- **Information**:
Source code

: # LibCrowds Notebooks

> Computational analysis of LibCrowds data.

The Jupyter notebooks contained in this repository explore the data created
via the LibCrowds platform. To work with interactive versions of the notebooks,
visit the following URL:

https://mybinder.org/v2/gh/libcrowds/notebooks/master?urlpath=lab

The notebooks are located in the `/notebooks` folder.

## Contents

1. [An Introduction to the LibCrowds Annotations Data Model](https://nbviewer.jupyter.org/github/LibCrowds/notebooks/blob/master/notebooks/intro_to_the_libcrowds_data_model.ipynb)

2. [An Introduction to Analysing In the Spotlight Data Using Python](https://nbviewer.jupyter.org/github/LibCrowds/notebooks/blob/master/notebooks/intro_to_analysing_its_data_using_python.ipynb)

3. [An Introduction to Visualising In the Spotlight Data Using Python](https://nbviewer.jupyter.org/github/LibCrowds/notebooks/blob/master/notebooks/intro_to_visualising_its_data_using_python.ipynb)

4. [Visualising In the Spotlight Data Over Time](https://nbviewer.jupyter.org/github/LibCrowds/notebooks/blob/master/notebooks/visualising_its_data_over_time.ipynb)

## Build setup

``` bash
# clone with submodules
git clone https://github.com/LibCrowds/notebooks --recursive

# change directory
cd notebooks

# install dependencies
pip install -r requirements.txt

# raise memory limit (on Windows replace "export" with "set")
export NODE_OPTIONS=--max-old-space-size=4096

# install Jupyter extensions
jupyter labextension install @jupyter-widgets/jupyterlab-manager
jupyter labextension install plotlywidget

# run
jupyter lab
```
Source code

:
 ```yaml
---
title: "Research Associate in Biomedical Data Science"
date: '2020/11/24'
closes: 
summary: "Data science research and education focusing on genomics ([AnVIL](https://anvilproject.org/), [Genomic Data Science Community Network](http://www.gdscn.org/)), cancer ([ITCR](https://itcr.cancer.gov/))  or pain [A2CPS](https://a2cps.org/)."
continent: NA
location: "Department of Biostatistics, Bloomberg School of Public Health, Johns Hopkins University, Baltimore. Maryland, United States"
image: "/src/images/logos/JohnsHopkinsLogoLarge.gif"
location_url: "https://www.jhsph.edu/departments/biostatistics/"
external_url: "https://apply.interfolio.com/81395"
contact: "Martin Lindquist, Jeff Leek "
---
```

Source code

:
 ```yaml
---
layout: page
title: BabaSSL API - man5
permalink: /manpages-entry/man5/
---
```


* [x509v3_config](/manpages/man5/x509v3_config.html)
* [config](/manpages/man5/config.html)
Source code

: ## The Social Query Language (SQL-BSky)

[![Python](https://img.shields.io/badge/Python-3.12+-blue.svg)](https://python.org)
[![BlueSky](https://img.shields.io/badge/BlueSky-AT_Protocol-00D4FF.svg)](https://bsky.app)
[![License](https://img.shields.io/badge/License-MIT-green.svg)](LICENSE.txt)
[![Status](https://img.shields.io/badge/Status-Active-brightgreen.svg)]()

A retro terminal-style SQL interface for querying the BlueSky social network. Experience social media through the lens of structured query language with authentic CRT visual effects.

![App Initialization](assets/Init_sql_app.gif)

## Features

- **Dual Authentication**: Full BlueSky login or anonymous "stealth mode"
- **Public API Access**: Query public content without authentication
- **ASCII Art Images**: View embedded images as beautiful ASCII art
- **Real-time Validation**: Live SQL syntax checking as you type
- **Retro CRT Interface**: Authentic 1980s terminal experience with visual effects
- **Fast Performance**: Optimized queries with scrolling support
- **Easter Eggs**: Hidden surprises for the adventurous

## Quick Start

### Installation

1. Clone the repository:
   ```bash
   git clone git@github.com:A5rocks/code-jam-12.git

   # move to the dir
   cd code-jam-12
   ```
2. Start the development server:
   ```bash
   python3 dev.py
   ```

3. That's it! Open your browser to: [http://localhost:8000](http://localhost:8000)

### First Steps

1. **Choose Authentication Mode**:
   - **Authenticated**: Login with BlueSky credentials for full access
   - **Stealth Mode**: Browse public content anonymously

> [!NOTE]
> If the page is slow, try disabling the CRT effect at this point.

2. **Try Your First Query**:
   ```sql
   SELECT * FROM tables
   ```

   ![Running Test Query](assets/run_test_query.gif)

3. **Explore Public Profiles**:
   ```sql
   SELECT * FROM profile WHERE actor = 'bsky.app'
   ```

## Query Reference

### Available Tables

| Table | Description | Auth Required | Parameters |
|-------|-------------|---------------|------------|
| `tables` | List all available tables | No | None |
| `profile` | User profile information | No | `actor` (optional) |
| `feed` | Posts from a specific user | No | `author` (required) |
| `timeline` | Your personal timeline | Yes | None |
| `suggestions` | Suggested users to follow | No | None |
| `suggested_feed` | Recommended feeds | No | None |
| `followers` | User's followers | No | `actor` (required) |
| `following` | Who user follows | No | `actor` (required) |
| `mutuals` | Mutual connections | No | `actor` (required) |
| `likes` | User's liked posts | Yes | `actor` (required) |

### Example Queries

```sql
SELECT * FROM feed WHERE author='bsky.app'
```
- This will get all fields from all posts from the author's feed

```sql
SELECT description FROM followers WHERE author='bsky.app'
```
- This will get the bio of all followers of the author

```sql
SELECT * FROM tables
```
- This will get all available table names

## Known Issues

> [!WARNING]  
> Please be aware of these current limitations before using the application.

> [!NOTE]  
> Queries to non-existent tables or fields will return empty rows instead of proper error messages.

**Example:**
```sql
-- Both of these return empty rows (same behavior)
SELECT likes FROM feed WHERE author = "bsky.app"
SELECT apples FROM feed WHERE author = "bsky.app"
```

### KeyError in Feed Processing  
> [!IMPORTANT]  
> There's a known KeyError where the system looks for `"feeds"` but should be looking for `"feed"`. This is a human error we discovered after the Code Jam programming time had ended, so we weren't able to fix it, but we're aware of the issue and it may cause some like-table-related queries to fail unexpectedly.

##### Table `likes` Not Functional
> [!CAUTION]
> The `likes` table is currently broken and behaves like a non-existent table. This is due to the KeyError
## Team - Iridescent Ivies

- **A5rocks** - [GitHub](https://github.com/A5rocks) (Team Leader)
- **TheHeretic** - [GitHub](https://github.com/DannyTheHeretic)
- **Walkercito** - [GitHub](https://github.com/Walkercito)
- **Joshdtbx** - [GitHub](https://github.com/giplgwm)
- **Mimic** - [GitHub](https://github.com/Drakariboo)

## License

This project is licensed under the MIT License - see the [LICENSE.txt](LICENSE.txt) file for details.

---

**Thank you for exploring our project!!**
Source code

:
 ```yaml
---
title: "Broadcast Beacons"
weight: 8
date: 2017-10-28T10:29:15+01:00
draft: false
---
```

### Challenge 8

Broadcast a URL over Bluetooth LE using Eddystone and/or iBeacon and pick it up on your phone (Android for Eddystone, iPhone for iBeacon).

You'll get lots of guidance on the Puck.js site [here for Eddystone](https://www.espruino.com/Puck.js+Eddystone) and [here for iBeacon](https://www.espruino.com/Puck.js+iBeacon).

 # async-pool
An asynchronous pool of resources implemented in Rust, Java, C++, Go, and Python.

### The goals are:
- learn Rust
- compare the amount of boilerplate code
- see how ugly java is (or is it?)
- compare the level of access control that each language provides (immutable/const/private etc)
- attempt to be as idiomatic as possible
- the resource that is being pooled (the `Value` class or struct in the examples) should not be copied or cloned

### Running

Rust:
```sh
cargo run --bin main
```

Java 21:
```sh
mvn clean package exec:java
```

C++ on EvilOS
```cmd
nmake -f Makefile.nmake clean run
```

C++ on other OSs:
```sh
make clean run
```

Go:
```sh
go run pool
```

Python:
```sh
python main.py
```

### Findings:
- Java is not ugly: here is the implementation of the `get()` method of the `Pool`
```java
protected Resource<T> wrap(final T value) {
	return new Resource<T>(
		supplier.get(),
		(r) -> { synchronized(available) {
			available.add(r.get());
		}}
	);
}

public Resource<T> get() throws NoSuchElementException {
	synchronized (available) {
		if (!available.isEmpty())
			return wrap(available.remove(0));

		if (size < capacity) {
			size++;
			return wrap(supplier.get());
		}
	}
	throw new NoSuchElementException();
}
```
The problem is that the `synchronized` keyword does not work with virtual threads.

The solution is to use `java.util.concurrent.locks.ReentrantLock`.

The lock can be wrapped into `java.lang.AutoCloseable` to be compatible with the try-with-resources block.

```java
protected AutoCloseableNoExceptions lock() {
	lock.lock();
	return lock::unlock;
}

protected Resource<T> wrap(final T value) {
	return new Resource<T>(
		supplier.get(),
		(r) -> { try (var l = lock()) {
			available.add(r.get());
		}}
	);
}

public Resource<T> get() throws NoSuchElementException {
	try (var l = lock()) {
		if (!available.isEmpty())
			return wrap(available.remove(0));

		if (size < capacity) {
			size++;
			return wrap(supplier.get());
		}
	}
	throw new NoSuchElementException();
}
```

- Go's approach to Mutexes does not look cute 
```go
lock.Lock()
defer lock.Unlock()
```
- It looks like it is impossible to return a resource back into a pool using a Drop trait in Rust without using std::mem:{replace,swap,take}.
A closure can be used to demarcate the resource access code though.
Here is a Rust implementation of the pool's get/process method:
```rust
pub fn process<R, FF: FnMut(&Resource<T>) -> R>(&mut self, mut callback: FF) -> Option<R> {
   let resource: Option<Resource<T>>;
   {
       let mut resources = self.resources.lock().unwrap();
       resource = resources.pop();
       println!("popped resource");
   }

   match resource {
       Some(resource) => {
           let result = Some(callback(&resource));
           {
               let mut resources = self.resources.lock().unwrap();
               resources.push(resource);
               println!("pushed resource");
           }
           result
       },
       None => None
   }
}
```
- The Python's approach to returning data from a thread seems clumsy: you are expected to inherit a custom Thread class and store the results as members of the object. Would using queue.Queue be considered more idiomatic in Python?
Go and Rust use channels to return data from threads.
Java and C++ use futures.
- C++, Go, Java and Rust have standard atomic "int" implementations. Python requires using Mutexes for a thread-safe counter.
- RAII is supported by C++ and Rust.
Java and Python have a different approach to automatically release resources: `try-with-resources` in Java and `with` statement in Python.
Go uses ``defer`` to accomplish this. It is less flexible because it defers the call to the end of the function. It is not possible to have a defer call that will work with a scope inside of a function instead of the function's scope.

- **What the task requires**: All lines of the data above that include the word "idiomatic" must be shown.

- **Task output**:
- attempt to be as idiomatic as possible
- The Python's approach to returning data from a thread seems clumsy: you are expected to inherit a custom Thread class and store the results as members of the object. Would using queue.Queue be considered more idiomatic in Python?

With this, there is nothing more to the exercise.